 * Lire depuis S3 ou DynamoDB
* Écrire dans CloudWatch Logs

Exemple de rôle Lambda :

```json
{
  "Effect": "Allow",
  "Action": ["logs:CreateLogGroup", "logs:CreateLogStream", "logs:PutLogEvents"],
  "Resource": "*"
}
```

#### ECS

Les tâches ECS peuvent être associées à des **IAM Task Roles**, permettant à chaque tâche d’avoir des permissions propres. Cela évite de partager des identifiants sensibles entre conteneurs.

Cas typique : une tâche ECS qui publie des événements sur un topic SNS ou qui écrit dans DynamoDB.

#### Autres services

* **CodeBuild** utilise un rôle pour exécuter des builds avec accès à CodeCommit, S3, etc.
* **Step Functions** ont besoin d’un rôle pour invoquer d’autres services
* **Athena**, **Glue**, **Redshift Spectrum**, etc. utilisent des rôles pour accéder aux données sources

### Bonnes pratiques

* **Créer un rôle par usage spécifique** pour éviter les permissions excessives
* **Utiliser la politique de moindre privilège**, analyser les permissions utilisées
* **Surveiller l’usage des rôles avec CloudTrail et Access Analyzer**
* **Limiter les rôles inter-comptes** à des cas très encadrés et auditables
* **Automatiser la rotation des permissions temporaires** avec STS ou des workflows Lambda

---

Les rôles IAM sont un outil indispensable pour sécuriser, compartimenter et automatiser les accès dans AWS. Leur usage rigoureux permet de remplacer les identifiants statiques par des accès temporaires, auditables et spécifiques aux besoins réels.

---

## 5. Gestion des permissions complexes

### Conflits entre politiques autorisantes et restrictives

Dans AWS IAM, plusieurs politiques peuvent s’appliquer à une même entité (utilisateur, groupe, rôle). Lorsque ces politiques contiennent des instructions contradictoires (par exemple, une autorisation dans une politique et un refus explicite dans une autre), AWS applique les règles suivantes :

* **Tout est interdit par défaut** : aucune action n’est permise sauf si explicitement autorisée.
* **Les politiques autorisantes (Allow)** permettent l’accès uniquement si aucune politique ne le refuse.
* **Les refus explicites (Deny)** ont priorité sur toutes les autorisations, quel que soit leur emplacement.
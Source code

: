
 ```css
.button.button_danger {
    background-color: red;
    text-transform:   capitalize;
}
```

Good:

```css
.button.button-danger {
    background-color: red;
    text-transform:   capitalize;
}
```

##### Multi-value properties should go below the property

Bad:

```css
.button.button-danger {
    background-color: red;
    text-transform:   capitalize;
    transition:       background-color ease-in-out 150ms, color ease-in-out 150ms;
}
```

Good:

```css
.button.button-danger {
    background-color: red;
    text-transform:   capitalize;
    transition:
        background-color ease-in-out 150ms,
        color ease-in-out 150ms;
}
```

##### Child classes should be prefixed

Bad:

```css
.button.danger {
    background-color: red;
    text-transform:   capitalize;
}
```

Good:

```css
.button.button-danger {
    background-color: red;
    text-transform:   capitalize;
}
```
────
Directions for this task |
Across the entries above, count the lines with the word "rôles" and report that count by itself.

Answer section |
4